今だけは、彼の言葉を信じてみようと思えた。

「・・・分かりました」

まだ、完全に気を許せてはいないけど。
少し本性を見せたこのタイミングなら、何かが前進するのではないかと思えたから。

「準備、してくるので・・・少し時間をください」
「待ってます」

部屋が隣だったのは、幸か不幸か。
とりあえず足早に自室に部屋戻ると、扉に鍵をかけ、深く長い溜め息を吐いた。

「・・・・・・」

赤井さんになんて言おう。
いや、言う必要があるだろうか。

・・・一瞬、言わなくてもいい理由を考えてはみたが。
言わなければならない理由は見つかっても、その逆は見つけられなかった。

気が重い中、着替えや入浴を手早く済ますと、再び隣の部屋へと向かい、ドアの前で立ち止まった。

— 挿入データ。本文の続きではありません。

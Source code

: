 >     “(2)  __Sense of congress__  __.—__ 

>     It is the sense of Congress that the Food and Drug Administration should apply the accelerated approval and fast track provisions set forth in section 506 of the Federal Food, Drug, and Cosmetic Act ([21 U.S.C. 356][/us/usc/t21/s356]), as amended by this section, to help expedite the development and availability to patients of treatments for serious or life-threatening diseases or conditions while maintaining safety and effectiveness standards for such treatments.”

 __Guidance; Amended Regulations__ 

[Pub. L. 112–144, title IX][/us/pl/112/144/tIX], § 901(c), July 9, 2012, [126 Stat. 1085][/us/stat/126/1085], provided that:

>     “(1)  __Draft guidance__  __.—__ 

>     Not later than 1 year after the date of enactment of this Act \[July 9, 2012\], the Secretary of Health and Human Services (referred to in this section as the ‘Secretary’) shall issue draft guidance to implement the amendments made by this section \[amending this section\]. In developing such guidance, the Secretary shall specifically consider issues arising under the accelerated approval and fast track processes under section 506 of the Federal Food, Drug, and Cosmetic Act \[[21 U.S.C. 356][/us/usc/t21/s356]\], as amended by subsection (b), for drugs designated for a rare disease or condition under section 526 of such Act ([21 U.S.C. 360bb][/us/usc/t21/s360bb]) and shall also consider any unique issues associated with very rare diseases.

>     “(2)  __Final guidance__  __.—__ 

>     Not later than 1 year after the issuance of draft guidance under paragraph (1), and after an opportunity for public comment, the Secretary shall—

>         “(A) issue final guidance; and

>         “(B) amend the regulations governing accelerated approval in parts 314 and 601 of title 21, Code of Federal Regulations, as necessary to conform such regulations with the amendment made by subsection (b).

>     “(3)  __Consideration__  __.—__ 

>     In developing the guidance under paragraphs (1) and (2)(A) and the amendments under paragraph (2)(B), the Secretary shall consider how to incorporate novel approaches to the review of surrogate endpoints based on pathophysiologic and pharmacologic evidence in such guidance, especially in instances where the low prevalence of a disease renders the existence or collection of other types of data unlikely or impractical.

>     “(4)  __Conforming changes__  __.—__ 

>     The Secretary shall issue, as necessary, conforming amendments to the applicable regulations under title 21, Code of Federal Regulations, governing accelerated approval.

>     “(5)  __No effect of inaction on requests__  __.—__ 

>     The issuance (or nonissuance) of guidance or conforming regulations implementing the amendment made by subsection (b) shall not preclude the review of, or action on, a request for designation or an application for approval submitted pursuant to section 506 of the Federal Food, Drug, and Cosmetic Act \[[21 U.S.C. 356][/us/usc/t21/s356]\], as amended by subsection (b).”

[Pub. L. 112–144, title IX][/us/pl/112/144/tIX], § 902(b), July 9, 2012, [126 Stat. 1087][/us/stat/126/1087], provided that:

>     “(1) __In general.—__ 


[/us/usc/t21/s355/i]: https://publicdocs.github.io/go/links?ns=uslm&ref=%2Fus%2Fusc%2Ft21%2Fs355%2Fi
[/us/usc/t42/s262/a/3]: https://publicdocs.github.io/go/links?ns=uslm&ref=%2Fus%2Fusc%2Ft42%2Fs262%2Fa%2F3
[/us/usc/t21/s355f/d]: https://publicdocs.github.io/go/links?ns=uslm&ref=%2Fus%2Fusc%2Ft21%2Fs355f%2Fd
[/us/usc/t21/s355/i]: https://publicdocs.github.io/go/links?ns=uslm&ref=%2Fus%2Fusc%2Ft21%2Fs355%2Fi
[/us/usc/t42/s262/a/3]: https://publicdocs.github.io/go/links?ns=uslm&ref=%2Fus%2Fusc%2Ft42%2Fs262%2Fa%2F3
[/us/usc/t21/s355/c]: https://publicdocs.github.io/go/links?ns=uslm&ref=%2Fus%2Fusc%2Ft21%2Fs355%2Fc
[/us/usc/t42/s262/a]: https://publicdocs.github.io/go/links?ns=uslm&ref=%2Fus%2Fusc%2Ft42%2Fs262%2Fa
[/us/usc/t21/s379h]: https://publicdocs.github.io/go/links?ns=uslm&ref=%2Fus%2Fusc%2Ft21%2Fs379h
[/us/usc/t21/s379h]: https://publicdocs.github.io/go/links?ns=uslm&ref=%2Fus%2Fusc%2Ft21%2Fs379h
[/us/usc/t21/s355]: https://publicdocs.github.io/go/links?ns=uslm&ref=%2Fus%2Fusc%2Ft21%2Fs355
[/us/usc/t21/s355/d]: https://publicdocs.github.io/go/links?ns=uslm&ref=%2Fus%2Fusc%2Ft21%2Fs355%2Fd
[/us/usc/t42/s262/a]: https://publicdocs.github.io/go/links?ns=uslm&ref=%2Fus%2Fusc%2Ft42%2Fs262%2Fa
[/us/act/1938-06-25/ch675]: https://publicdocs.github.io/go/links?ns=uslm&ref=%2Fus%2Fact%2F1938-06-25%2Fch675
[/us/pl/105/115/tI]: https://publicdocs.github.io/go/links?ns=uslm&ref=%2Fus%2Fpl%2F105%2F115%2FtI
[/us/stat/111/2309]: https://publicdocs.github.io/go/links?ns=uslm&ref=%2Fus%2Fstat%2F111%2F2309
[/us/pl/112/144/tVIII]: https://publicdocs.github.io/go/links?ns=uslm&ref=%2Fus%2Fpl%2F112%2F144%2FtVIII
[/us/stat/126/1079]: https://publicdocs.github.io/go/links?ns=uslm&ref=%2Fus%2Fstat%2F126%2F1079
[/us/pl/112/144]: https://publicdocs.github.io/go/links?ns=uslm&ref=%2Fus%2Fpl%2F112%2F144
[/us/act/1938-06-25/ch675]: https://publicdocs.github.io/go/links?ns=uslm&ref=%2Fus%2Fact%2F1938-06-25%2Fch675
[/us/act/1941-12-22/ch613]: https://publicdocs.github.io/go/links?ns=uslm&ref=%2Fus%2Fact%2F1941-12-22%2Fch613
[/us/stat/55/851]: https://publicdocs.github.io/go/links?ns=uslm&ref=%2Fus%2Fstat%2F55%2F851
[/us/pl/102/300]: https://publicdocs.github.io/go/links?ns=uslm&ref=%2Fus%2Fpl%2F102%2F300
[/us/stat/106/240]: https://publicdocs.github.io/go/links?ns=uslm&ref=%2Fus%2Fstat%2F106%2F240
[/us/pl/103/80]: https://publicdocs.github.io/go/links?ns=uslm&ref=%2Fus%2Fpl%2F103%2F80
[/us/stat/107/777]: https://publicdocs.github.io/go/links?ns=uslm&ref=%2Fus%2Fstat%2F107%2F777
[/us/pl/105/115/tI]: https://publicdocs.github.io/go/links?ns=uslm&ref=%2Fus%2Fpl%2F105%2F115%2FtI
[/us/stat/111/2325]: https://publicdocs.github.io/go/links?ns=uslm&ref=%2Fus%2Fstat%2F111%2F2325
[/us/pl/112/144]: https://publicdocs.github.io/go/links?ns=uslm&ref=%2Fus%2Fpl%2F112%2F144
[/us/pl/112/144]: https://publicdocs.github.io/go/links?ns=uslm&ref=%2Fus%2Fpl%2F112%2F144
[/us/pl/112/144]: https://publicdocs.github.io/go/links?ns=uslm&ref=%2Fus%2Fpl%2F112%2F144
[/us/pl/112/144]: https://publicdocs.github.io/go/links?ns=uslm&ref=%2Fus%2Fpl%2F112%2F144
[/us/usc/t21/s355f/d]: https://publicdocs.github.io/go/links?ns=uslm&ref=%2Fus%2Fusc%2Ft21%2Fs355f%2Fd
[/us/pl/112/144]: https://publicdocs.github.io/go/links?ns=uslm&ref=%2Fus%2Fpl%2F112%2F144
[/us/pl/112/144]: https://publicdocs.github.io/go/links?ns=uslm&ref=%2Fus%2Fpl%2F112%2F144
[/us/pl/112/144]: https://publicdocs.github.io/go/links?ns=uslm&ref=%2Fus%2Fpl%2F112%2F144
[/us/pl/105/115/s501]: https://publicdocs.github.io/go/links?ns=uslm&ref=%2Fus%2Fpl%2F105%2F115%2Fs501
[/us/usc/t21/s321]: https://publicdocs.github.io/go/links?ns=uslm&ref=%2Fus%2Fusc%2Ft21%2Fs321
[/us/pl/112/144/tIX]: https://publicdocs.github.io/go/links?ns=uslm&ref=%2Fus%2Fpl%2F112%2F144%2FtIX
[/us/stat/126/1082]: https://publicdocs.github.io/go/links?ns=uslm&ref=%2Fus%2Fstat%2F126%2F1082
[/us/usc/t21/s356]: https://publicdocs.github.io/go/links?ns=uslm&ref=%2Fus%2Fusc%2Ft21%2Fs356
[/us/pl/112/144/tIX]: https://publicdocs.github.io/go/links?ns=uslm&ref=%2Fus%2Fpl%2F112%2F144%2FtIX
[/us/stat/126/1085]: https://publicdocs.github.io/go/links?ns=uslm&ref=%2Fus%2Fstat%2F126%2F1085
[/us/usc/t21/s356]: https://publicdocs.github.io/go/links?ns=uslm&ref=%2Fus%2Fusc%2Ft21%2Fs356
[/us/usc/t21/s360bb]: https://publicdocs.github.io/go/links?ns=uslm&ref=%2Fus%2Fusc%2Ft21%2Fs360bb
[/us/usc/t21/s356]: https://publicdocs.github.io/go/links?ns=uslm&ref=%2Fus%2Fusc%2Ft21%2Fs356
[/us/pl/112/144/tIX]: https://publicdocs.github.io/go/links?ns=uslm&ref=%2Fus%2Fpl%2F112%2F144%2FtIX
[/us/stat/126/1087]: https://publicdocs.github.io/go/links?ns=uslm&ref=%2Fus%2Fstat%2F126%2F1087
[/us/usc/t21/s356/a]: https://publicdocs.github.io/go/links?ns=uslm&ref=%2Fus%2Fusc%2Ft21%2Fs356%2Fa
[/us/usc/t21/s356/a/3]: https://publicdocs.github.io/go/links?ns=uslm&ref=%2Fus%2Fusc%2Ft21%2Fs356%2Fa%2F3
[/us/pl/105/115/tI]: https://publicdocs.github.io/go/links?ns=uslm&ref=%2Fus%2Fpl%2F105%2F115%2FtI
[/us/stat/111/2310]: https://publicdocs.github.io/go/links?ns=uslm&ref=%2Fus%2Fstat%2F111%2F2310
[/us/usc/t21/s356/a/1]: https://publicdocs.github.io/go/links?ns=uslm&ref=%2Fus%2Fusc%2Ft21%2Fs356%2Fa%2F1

ドアノブに手を掛けたのはいいものの、こんなにも重い扉だっただろうかと、中々それを開くことができず。

数回深呼吸を繰り返してから意を決すると、ゆっくりドアを開いた。

「お邪魔しま・・・」

ドアの隙間から覗き込むように顔を覗かせると、彼は気配で感じ取っていたのか、玄関前で私を待っていて。

おずおずと入ってくる私に笑顔を向けると。

「おかえりなさい」

そう、言ってみせた。
まるでここが元々私の帰ってくる場所かのように。

その言葉にむず痒さを感じながらドアを閉めると、返答する言葉を頭の中で並べ考えてみたけど。

「た、ただいま・・・?」

それ以外の答えがない。
ただそれが正しいとも思えないせいで、疑問符をつけながらそう返事をした。

「はい、おかえりなさい」

彼なりにはそれが正解だったようで、満足そうな笑みに変わると、部屋の奥へと誘導された。